--- Data supplied Enclosed Below ---
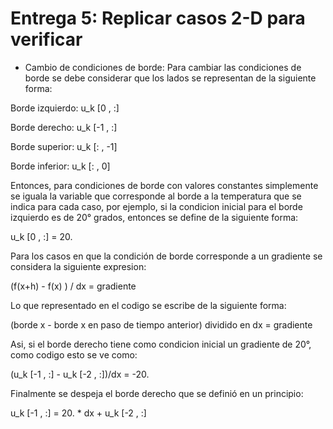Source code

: # Entrega 5: Replicar casos 2-D para verificar
* Cambio de condiciones de borde:
Para cambiar las condiciones de borde se debe considerar que los lados se representan de la siguiente forma:

Borde izquierdo: u_k [0 , :]

Borde derecho: u_k [-1 , :]

Borde superior: u_k [: , -1]

Borde inferior: u_k [: , 0]

Entonces, para condiciones de borde con valores constantes simplemente se iguala la variable que corresponde al borde a la temperatura que se indica para cada caso, por ejemplo, si la condicion inicial para el borde izquierdo es de 20° grados, entonces se define de la siguiente forma:

u_k [0 , :] = 20.

Para los casos en que la condición de borde corresponde a un gradiente se considera la siguiente expresion:

(f(x+h) - f(x) ) / dx = gradiente

Lo que representado en el codigo se escribe de la siguiente forma:

(borde x - borde x en paso de tiempo anterior) dividido en dx = gradiente

Asi, si el borde derecho tiene como condicion inicial un gradiente de 20°, como codigo esto se ve como:

(u_k [-1 , :] - u_k [-2 , :])/dx = -20.

Finalmente se despeja el borde derecho que se definió en un principio:

u_k [-1 , :] = 20. * dx + u_k [-2 , :]
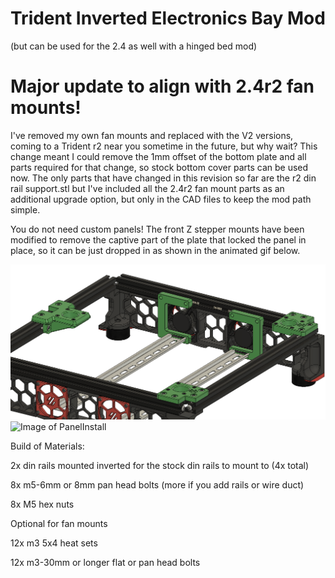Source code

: # Trident Inverted Electronics Bay Mod
(but can be used for the 2.4 as well with a hinged bed mod)

# Major update to align with 2.4r2 fan mounts!  
I've removed my own fan mounts and replaced with the V2 versions, coming to a Trident r2 near you sometime in the future, but why wait? This change meant I could remove the 1mm offset of the bottom plate and all parts required for that change, so stock bottom cover parts can be used now. The only parts that have changed in this revision so far are the r2 din rail support.stl but I've included all the 2.4r2 fan mount parts as an additional upgrade option, but only in the CAD files to keep the mod path simple. 

You do not need custom panels!  The front Z stepper mounts have been modified to remove the captive part of the plate that locked the panel in place, so it can be just dropped in as shown in the animated gif below. 




![image of inverted electronics](InvertedElectronics.png)
![Image of PanelInstall](BottomPlateInstall.gif)

Build of Materials:

2x din rails mounted inverted for the stock din rails to mount to (4x total)

8x m5-6mm or 8mm pan head bolts (more if you add rails or wire duct)

8x M5 hex nuts

Optional for fan mounts

12x m3 5x4 heat sets

12x m3-30mm or longer flat or pan head bolts
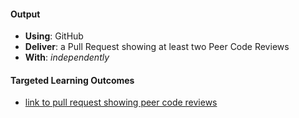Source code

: #### Output
- **Using**: GitHub
- **Deliver**: a Pull Request showing at least two Peer Code Reviews
- **With**: *independently*

#### Targeted Learning Outcomes
- [link to pull request showing peer code reviews](https://github.com/andela-fomokaro/Inverted-Index-Project/pull/2)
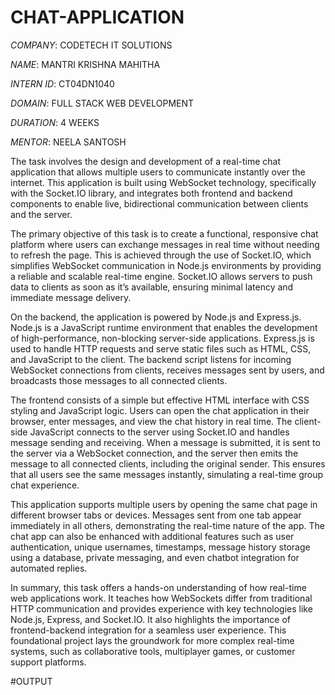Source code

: # CHAT-APPLICATION

*COMPANY*: CODETECH IT SOLUTIONS

*NAME*: MANTRI KRISHNA MAHITHA

*INTERN ID*: CT04DN1040

*DOMAIN*: FULL STACK WEB DEVELOPMENT

*DURATION*: 4 WEEKS

*MENTOR*: NEELA SANTOSH

The task involves the design and development of a real-time chat application that allows multiple users to communicate instantly over the internet. This application is built using WebSocket technology, specifically with the Socket.IO library, and integrates both frontend and backend components to enable live, bidirectional communication between clients and the server.

The primary objective of this task is to create a functional, responsive chat platform where users can exchange messages in real time without needing to refresh the page. This is achieved through the use of Socket.IO, which simplifies WebSocket communication in Node.js environments by providing a reliable and scalable real-time engine. Socket.IO allows servers to push data to clients as soon as it’s available, ensuring minimal latency and immediate message delivery.

On the backend, the application is powered by Node.js and Express.js. Node.js is a JavaScript runtime environment that enables the development of high-performance, non-blocking server-side applications. Express.js is used to handle HTTP requests and serve static files such as HTML, CSS, and JavaScript to the client. The backend script listens for incoming WebSocket connections from clients, receives messages sent by users, and broadcasts those messages to all connected clients.

The frontend consists of a simple but effective HTML interface with CSS styling and JavaScript logic. Users can open the chat application in their browser, enter messages, and view the chat history in real time. The client-side JavaScript connects to the server using Socket.IO and handles message sending and receiving. When a message is submitted, it is sent to the server via a WebSocket connection, and the server then emits the message to all connected clients, including the original sender. This ensures that all users see the same messages instantly, simulating a real-time group chat experience.

This application supports multiple users by opening the same chat page in different browser tabs or devices. Messages sent from one tab appear immediately in all others, demonstrating the real-time nature of the app. The chat app can also be enhanced with additional features such as user authentication, unique usernames, timestamps, message history storage using a database, private messaging, and even chatbot integration for automated replies.

In summary, this task offers a hands-on understanding of how real-time web applications work. It teaches how WebSockets differ from traditional HTTP communication and provides experience with key technologies like Node.js, Express, and Socket.IO. It also highlights the importance of frontend-backend integration for a seamless user experience. This foundational project lays the groundwork for more complex real-time systems, such as collaborative tools, multiplayer games, or customer support platforms.

#OUTPUT

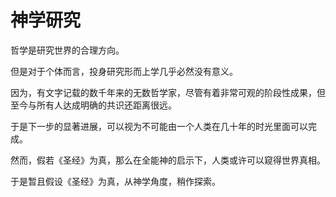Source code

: # 神学研究

哲学是研究世界的合理方向。

但是对于个体而言，投身研究形而上学几乎必然没有意义。

因为，有文字记载的数千年来的无数哲学家，尽管有着非常可观的阶段性成果，但至今与所有人达成明确的共识还距离很远。

于是下一步的显著进展，可以视为不可能由一个人类在几十年的时光里面可以完成。

然而，假若《圣经》为真，那么在全能神的启示下，人类或许可以窥得世界真相。

于是暂且假设《圣经》为真，从神学角度，稍作探索。
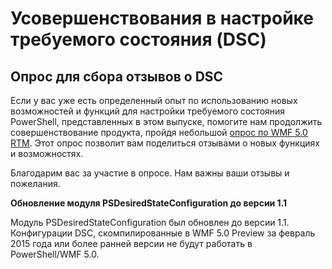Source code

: # Усовершенствования в настройке требуемого состояния (DSC)

## Опрос для сбора отзывов о DSC   

Если у вас уже есть определенный опыт по использованию новых возможностей и функций для настройки требуемого состояния PowerShell, представленных в этом выпуске, помогите нам продолжить совершенствование продукта, пройдя небольшой [опрос по WMF 5.0 RTM](https://www.surveymonkey.com/r/SGLQM5W). Этот опрос позволит вам поделиться отзывами о новых функциях и возможностях. 

Благодарим вас за участие в опросе. Нам важны ваши отзывы и пожелания.  

**Обновление модуля PSDesiredStateConfiguration до версии 1.1**

Модуль PSDesiredStateConfiguration был обновлен до версии 1.1. Конфигурации DSC, скомпилированные в WMF 5.0 Preview за февраль 2015 года или более ранней версии не будут работать в PowerShell/WMF 5.0. 
<!--HONumber=Mar16_HO2-->
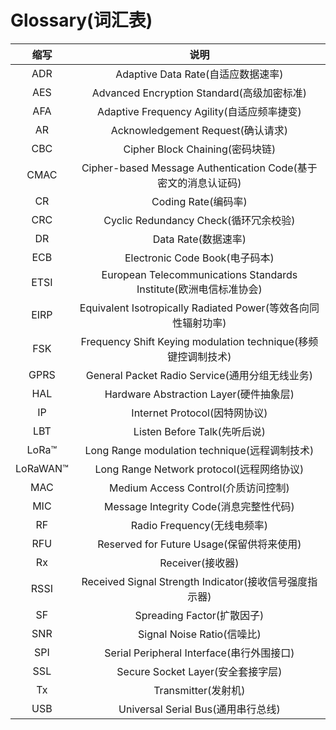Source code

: # Glossary(词汇表)

| 缩写 | 说明|
| :---: | :---: |
| ADR | Adaptive Data Rate(自适应数据速率) |
| AES | Advanced Encryption Standard(高级加密标准) |
| AFA | Adaptive Frequency Agility(自适应频率捷变) |
| AR | Acknowledgement Request(确认请求) |
| CBC | Cipher Block Chaining(密码块链) |
| CMAC | Cipher-based Message Authentication Code(基于密文的消息认证码) |
| CR | Coding Rate(编码率) |
| CRC | Cyclic Redundancy Check(循环冗余校验) |
| DR | Data Rate(数据速率) |
| ECB | Electronic Code Book(电子码本) |
| ETSI | European Telecommunications Standards Institute(欧洲电信标准协会) |
| EIRP | Equivalent Isotropically Radiated Power(等效各向同性辐射功率) |
| FSK | Frequency Shift Keying modulation technique(移频键控调制技术) |
| GPRS | General Packet Radio Service(通用分组无线业务) |
| HAL | Hardware Abstraction Layer(硬件抽象层) |
| IP | Internet Protocol(因特网协议) |
| LBT | Listen Before Talk(先听后说) |
| LoRa™ | Long Range modulation technique(远程调制技术) |
| LoRaWAN™ | Long Range Network protocol(远程网络协议) |
| MAC | Medium Access Control(介质访问控制) |
| MIC | Message Integrity Code(消息完整性代码) |
| RF | Radio Frequency(无线电频率) |
| RFU | Reserved for Future Usage(保留供将来使用) |
| Rx | Receiver(接收器) |
| RSSI | Received Signal Strength Indicator(接收信号强度指示器) |
| SF | Spreading Factor(扩散因子) |
| SNR | Signal Noise Ratio(信噪比) |
| SPI | Serial Peripheral Interface(串行外围接口) |
| SSL | Secure Socket Layer(安全套接字层) |
| Tx | Transmitter(发射机) |
| USB | Universal Serial Bus(通用串行总线) |
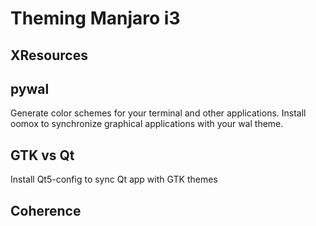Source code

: # Theming Manjaro i3
## XResources
## pywal
Generate color schemes for your terminal and other applications.
Install oomox to synchronize graphical applications with your wal theme.
## GTK vs Qt
Install Qt5-config to sync Qt app with GTK themes
## Coherence

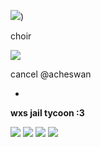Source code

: ![](https://media.discordapp.net/attachments/1222585947795751034/1223389852330885231/GMP_U2F2ZUdIMDE.gif?ex=6622e816&is=66107316&hm=f1c404b1b0b52d0bfde063465c84a17053e71aecd21c26945cdd6849cc8afe89&=&width=450&height=257))


choir



![](https://media.discordapp.net/attachments/1207400681678311458/1210231141878202378/image.png?ex=660eb895&is=65fc4395&hm=b5fe2271038f2bcefb299b648cbaf5c8873dd970f3a0e67f3a4034a272cd26fa&format=webp&quality=lossless&width=317&height=385&)


cancel @acheswan


-


**wxs jail tycoon :3**


![](https://media.discordapp.net/attachments/1207400681678311458/1210647038338007080/image.png?ex=66103bea&is=65fdc6ea&hm=98c7965c34786bf7b770225f311c82520196b9021678834664a38a19fcbd0c19&format=webp&quality=lossless&width=487&height=591&) ![](https://media.discordapp.net/attachments/1207400681678311458/1210648441991204964/image.png?ex=66103d39&is=65fdc839&hm=26593574d3018acb933de33d29ee7802fc84067aee6ad12d8b37bb546ed61753&format=webp&quality=lossless&width=383&height=393&) ![](https://media.discordapp.net/attachments/1207400681678311458/1210649568077807719/image.png?ex=66103e45&is=65fdc945&hm=a2c3bab57f01bc4caa591d3072194cbe05aa1bf42f850d38bb540d20cab4092d&format=webp&quality=lossless&width=864&height=579&) ![](https://media.discordapp.net/attachments/1207400681678311458/1210650422398681158/image.png?ex=66103f11&is=65fdca11&hm=3684a7cfa94bb8298f622dd8a803100e853413ba523940f931706ec93c15377e&format=webp&quality=lossless&width=135&height=249&)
--- End of Enclosed Data supplied ---
■ Problem requirements ■
The answer should be one number, the count of lines in this material that include the word "версии".

■ Result of this task ■
2